Pros/Cons i've thought of:

Bloodfeeder
Pros: +2d6 attacks, nuff said
Cons: double the chance to roll a 1

Plaguebringer
Pros: Wound on 4+, reroll failed wounds if opponent has T of 4 or lower
Cons: None, the pros just aren't that great. Maybe im missing the awesome here.

Deathscreamer
Pros: It can shoot d6Assault with pen 3, also MoT ups Invul to 4+
Cons: Shots only have Str 4, but thats about it

Blissgiver
Pros: +1 I, and insta-kills on wounds
Cons: useless against anything with Eternal Warrior, so all Space Marines above Scout rank :laugh:

So guys, make an argument for which is best/most efficient. My list is fairly balanced, so fluff isn't a factor, just pure combat effectiveness.


----------



## Orochi (Jan 28, 2009)

If you must take a Daemon weapon, take either the Deathscreamer or the plaguebringer.

DS is very vertasile, giving you a potentially deadly shooting phase. it may only be str4, but it can shoot 6 marines dead. The improoved inv save will come in hand up close, where your potential 9 attacks can help swing a combat.

PB is great against tought models. It's added insurance against MCs. The lords I of 5 will trump the likes of Wraithlords and carnifexs. And 4 wounding hits from a potential 9 attacks isn't unlikely. Although, never go in alone. You dont want to be one-hit killed.

The other 2 aren't any use. BF is to random and can kill you pretty quick. And the BG, as you said, with SM as the common army out there, pretty much everything that you would want to insta-kill is protected by it. Other than Dante...for some fucking stupid reason, GW forgot to give the oldest space marine alive EW.


----------



## maddermax (May 12, 2008)

My suggestions would be the Bliss Giver or the Plague Bringer.

Bissgiver is an excellent way to take out enemy characters, especially as the extra I with the MoS makes you faster than most other characters out there, so you can instakill an opponent without taking hits back. Even against Tyrannid MCs, you still have a good chance of getting a lucky wound in, with the large number of attacks you get - an easy way to one-shot a tervigon or mawloc.
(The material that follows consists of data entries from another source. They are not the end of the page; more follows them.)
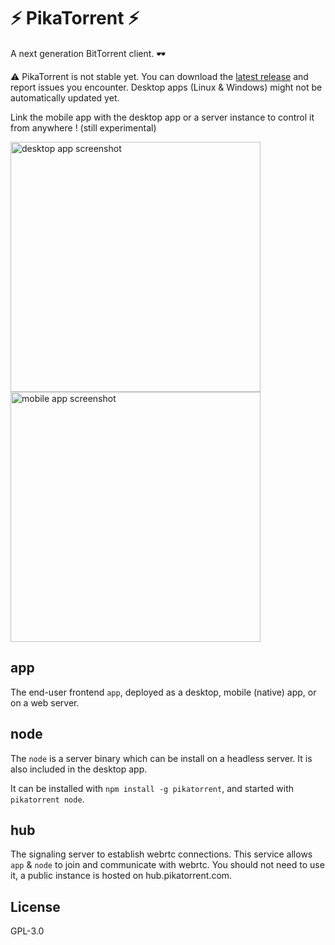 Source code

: # ⚡ PikaTorrent ⚡

A next generation BitTorrent client. 🕶️

⚠️ PikaTorrent is not stable yet.
You can download the [latest release](https://github.com/G-Ray/pikatorrent/releases) and report issues you encounter.
Desktop apps (Linux & Windows) might not be automatically updated yet.

Link the mobile app with the desktop app or a server instance to control it from anywhere ! (still experimental)

<picture>
  <source media="(prefers-color-scheme: light)" srcset="https://github.com/G-Ray/pikatorrent/assets/2981774/65f493db-ad9c-4477-9fa1-47df4c997fdd" />
  <source media="(prefers-color-scheme: dark)" srcset="https://github.com/G-Ray/pikatorrent/assets/2981774/0e8d8bf0-91fe-4d36-8bdd-c70af4291773" />
  <img alt="desktop app screenshot" src="https://github.com/G-Ray/pikatorrent/assets/2981774/65f493db-ad9c-4477-9fa1-47df4c997fdd" height="400px" />
</picture>

<picture>
  <source media="(prefers-color-scheme: light)" srcset="https://github.com/G-Ray/pikatorrent/assets/2981774/637e321d-595f-4840-8fb2-db6996621834" />
  <source media="(prefers-color-scheme: dark)" srcset="https://github.com/G-Ray/pikatorrent/assets/2981774/041e10c2-b17d-4002-8f23-cdd1d75bbbda" />
  <img alt="mobile app screenshot" src="https://github.com/G-Ray/pikatorrent/assets/2981774/637e321d-595f-4840-8fb2-db6996621834" height="400px" />
</picture>

## app

The end-user frontend `app`, deployed as a desktop, mobile (native) app, or on a web server.

## node

The `node` is a server binary which can be install on a headless server. It is also included in the desktop app.

It can be installed with `npm install -g pikatorrent`, and started with `pikatorrent node`.

## hub

The signaling server to establish webrtc connections. This service allows `app` & `node` to join and communicate with webrtc.
You should not need to use it, a public instance is hosted on hub.pikatorrent.com.

## License

GPL-3.0
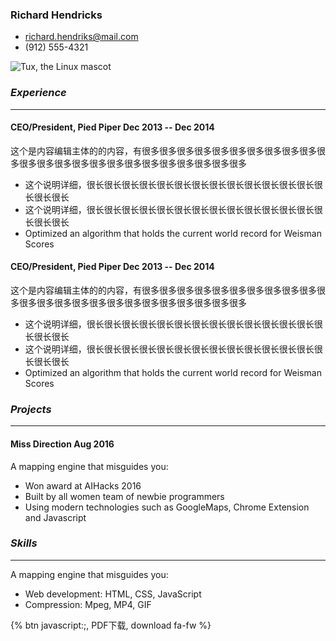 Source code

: <div id="page-about">
<div class="flex-wrapper">
<div class="flex-item" style="flex: 1">



### Richard Hendricks

 - <richard.hendriks@mail.com>
 - (912) 555-4321
 
</div>

<div class="flex-item">

![Tux, the Linux mascot](https://www.markdown.xyz/assets/images/tux.png)

</div>
</div>




### _Experience_

***

#### <span>CEO/President, Pied Piper</span> <span>Dec 2013 -- Dec 2014</span>

这个是内容编辑主体的的内容，有很多很多很多很多很多很多很多很多很多很多很多很多很多很多很多很多很多很多很多很多很多很多很多很多

- 这个说明详细，很长很长很长很长很长很长很长很长很长很长很长很长很长很长很长很长
- 这个说明详细，很长很长很长很长很长很长很长很长很长很长很长很长很长很长很长很长
- Optimized an algorithm that holds the current world record for Weisman Scores

#### <span>CEO/President, Pied Piper</span> <span>Dec 2013 -- Dec 2014</span>

这个是内容编辑主体的的内容，有很多很多很多很多很多很多很多很多很多很多很多很多很多很多很多很多很多很多很多很多很多很多很多很多

- 这个说明详细，很长很长很长很长很长很长很长很长很长很长很长很长很长很长很长很长
- 这个说明详细，很长很长很长很长很长很长很长很长很长很长很长很长很长很长很长很长
- Optimized an algorithm that holds the current world record for Weisman Scores








### _Projects_
 
***
 
#### <span>Miss Direction</span> <span>Aug 2016</span>
 
A mapping engine that misguides you:

- Won award at AIHacks 2016
- Built by all women team of newbie programmers
- Using modern technologies such as GoogleMaps, Chrome Extension and Javascript
    
    
    
    
    
    
### _Skills_
 
***

A mapping engine that misguides you:

- Web development: HTML, CSS, JavaScript
- Compression: Mpeg, MP4, GIF
  
  
<div class="text-center">
  {% btn javascript:;, PDF下载, download fa-fw %}
</div>
</div>



<script>
    window.onload = function () {
        const btnElem = document.getElementsByClassName('btn');
        const pdf = Array.from(btnElem).find(item=>{
            return item.textContent === 'PDF下载';
        });
        pdf.addEventListener('click', function (){
            print()
        });
    }
</script>
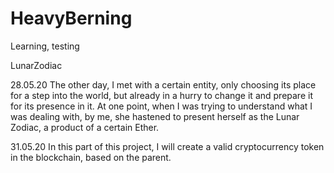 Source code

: # HeavyBerning
Learning, testing


LunarZodiac


28.05.20
The other day, I met with a certain entity, only choosing its place for a step into the world, but already in a hurry to change it and prepare it for its presence in it.  At one point, when I was trying to understand what I was dealing with, by me, she hastened to present herself as the Lunar Zodiac, a product of a certain Ether.


31.05.20
In this part of this project, I will create a valid cryptocurrency token in the blockchain, based on the parent.
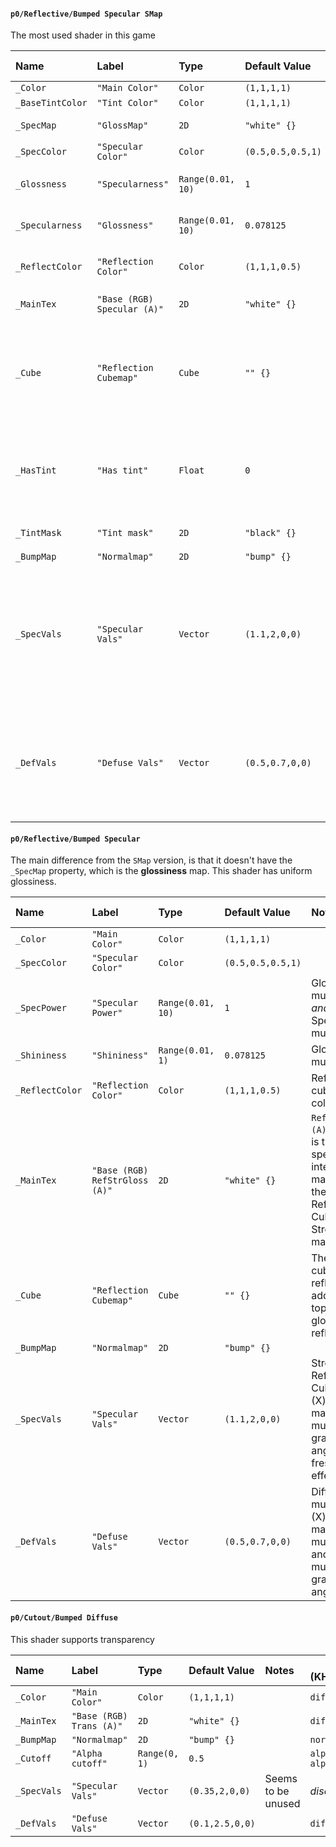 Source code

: #### `p0/Reflective/Bumped Specular SMap`
The most used shader in this game

| Name             | Label                       | Type              | Default Value     | Notes                                                                                                  | Mapping (KHR_materials_pbrSpecularGlossiness)                                               |
| :--------------- | :-------------------------- | :---------------- | :---------------- | :----------------------------------------------------------------------------------------------------- | ------------------------------------------------------------------------------------------- |
| `_Color`         | `"Main Color"`              | `Color`           | `(1,1,1,1)`       |                                                                                                        | `diffuseFactor = _Color`                                                                    |
| `_BaseTintColor` | `"Tint Color"`              | `Color`           | `(1,1,1,1)`       |                                                                                                        | *see `_TintMask`*                                                                           |
| `_SpecMap`       | `"GlossMap"`                | `2D`              | `"white" {}`      | Glossiness map                                                                                         | `specularGlossinessTexture.a = _SpecMap.r`                                                  |
| `_SpecColor`     | `"Specular Color"`          | `Color`           | `(0.5,0.5,0.5,1)` |                                                                                                        | `specularFactor.xyz = _SpecColor.xyz`                                                       |
| `_Glossness`     | `"Specularness"`            | `Range(0.01, 10)` | `1`               | Specular multiplier, non-linear                                                                        | `specularFactor.xyz *= log(_Glossness * 100) / log(1000)`                                   |
| `_Specularness`  | `"Glossness"`               | `Range(0.01, 10)` | `0.078125`        | Glossiness multiplier, non-linear                                                                      | `glossinessFactor = log(_Specularness * 100) / log(1000)`                                   |
| `_ReflectColor`  | `"Reflection Color"`        | `Color`           | `(1,1,1,0.5)`     | Reflection cubemap color                                                                               | *discard*                                                                                   |
| `_MainTex`       | `"Base (RGB) Specular (A)"` | `2D`              | `"white" {}`      |                                                                                                        | `diffuseTexture.rgb = _MainTex.rgb` `specularGlossinessTexture.rgb = _MainTex.a`            |
| `_Cube`          | `"Reflection Cubemap"`      | `Cube`            | `"" {}`           | The cubemap reflection is added on top of the glossiness reflection                                    | *discard*                                                                                   |
| `_HasTint`       | `"Has tint"`                | `Float`           | `0`               | If the value is `1` then should perform the tint mask logic                                            | *see `_TintMask`*                                                                           |
| `_TintMask`      | `"Tint mask"`               | `2D`              | `"black" {}`      |                                                                                                        | `diffuseTexture.rgb = lerp(diffuseTexture.rgb, _MainTex.rgb * _BaseTintColor, _TintMask.r)` |
| `_BumpMap`       | `"Normalmap"`               | `2D`              | `"bump" {}`       |                                                                                                        | `normalTexture = _BumpMap`                                                                  |
| `_SpecVals`      | `"Specular Vals"`           | `Vector`          | `(1.1,2,0,0)`     | Another specular multiplier. (X) is the main, (Y) is multiplier at grazing angles, fresnel-like effect | `specularFactor.xyz *= _SpecVals.x`                                                         |
| `_DefVals`       | `"Defuse Vals"`             | `Vector`          | `(0.5,0.7,0,0)`   | Diffuse multiplier. (X) is the main multiplier and (Y) is multiplier at grazing angles                 | `diffuseFactor.rgb *= _DefVals.x`                                                           |


#### `p0/Reflective/Bumped Specular`
The main difference from the `SMap` version, is that it doesn't have the `_SpecMap` property, which is the **glossiness** map. This shader has uniform glossiness.

| Name            | Label                          | Type              | Default Value     | Notes                                                                                                     | Mapping (KHR_materials_pbrSpecularGlossiness)                                                                     |
| :-------------- | :----------------------------- | :---------------- | :---------------- | :-------------------------------------------------------------------------------------------------------- | ----------------------------------------------------------------------------------------------------------------- |
| `_Color`        | `"Main Color"`                 | `Color`           | `(1,1,1,1)`       |                                                                                                           | `diffuseFactor = _Color`                                                                                          |
| `_SpecColor`    | `"Specular Color"`             | `Color`           | `(0.5,0.5,0.5,1)` |                                                                                                           | `specularFactor.xyz = _SpecColor.xyz`                                                                             |
| `_SpecPower`    | `"Specular Power"`             | `Range(0.01, 10)` | `1`               | Glossiness multiplier *and* Specular multiplier                                                           | `specularGlossinessTexture.a = _SpecPower * _Shininess` `specularFactor.xyz *= log(_SpecPower * 100) / log(1000)` |
| `_Shininess`    | `"Shininess"`                  | `Range(0.01, 1)`  | `0.078125`        | Glossiness multiplier                                                                                     | `specularGlossinessTexture.a = _SpecPower * _Shininess`                                                           |
| `_ReflectColor` | `"Reflection Color"`           | `Color`           | `(1,1,1,0.5)`     | Reflection cubemap color                                                                                  | *discard*                                                                                                         |
| `_MainTex`      | `"Base (RGB) RefStrGloss (A)"` | `2D`              | `"white" {}`      | `RefStrGloss (A)` channel is the specular intensity map; *and* the Reflection Cubemap Strength map        | `diffuseTexture.rgb = _MainTex.rgb` `specularGlossinessTexture.rgb = _MainTex.a`                                  |
| `_Cube`         | `"Reflection Cubemap"`         | `Cube`            | `"" {}`           | The cubemap reflection is added on top of the glossiness reflection                                       | *discard*                                                                                                         |
| `_BumpMap`      | `"Normalmap"`                  | `2D`              | `"bump" {}`       |                                                                                                           | `normalTexture = _BumpMap`                                                                                        |
| `_SpecVals`     | `"Specular Vals"`              | `Vector`          | `(1.1,2,0,0)`     | Strength of Reflection Cubemap. (X) is the main, (Y) is multiplier at grazing angles, fresnel-like effect | *discard*                                                                                                         |
| `_DefVals`      | `"Defuse Vals"`                | `Vector`          | `(0.5,0.7,0,0)`   | Diffuse multiplier. (X) is the main multiplier and (Y) is multiplier at grazing angles                    | `diffuseFactor.rgb *= _DefVals.x`                                                                                 |


#### `p0/Cutout/Bumped Diffuse`
This shader supports transparency

| Name        | Label                    | Type          | Default Value   | Notes              | Mapping (KHR_materials_pbrSpecularGlossiness)   |
| :---------- | :----------------------- | :------------ | :-------------- | :----------------- | ----------------------------------------------- |
| `_Color`    | `"Main Color"`           | `Color`       | `(1,1,1,1)`     |                    | `diffuseFactor = _Color`                        |
| `_MainTex`  | `"Base (RGB) Trans (A)"` | `2D`          | `"white" {}`    |                    | `diffuseTexture.rgba = _MainTex.rgba`           |
| `_BumpMap`  | `"Normalmap"`            | `2D`          | `"bump" {}`     |                    | `normalTexture = _BumpMap`                      |
| `_Cutoff`   | `"Alpha cutoff"`         | `Range(0, 1)` | `0.5`           |                    | `alphaMode = "MASK"`<br>`alphaCutoff = _Cutoff` |
| `_SpecVals` | `"Specular Vals"`        | `Vector`      | `(0.35,2,0,0)`  | Seems to be unused | *discard*                                       |
| `_DefVals`  | `"Defuse Vals"`          | `Vector`      | `(0.1,2.5,0,0)` |                    | `diffuseFactor.rgb *= _DefVals.x`               |
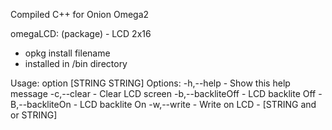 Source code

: Compiled C++ for Onion Omega2

omegaLCD: (package) - LCD 2x16
- opkg install filename
- installed in /bin directory 

Usage: option [STRING STRING]
Options:
-h,--help - Show this help message
-c,--clear - Clear LCD screen
-b,--backliteOff - LCD backlite Off
-B,--backliteOn - LCD backlite On
-w,--write - Write on LCD - [STRING and or STRING]
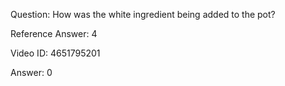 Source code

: Question: How was the white ingredient being added to the pot?

Reference Answer: 4

Video ID: 4651795201

Answer: 0


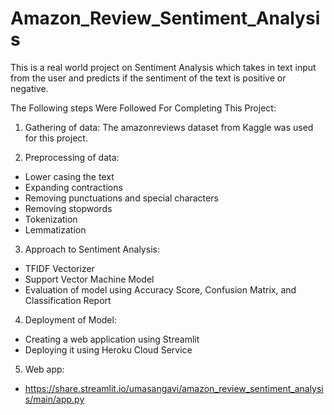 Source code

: # Amazon_Review_Sentiment_Analysis #

This is a real world project on Sentiment Analysis which takes in text input from the user and predicts if the sentiment of the text is positive or negative.

The Following steps Were Followed For Completing This Project:

1. Gathering of data: The amazonreviews dataset from Kaggle was used for this project.

2. Preprocessing of data:

* Lower casing the text
* Expanding contractions
* Removing punctuations and special characters
* Removing stopwords
* Tokenization
* Lemmatization

3. Approach to Sentiment Analysis:

* TFIDF Vectorizer
* Support Vector Machine Model
* Evaluation of model using Accuracy Score, Confusion Matrix, and Classification Report

4. Deployment of Model:

* Creating a web application using Streamlit
* Deploying it using Heroku Cloud Service

5. Web app:

* https://share.streamlit.io/umasangavi/amazon_review_sentiment_analysis/main/app.py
Meanwhile, the Plague Bringer's poison attacks means you get rerolls to wound against most smaller targets, and a much better chance to wound larger ones. Against MEQs, you'll end up with about the same average number of kills as with the Blood Feeder, with far less chance of having it go crazy. If you factor in the "going crazy" part, the Plague Bringer actually does more kills on average (2.9 MEQ kills vs 2.8 for the Blood Feeder lord), and you get an extra toughness at the same time. The feeder does much better against T3 opponents however.

If you're thinking about the Death Screamer, I would suggest just taking a sorcerer with warptime and Doombolt instead - just as fluffy, more hits and wounds. The only downside is when your opponent has a Hood. 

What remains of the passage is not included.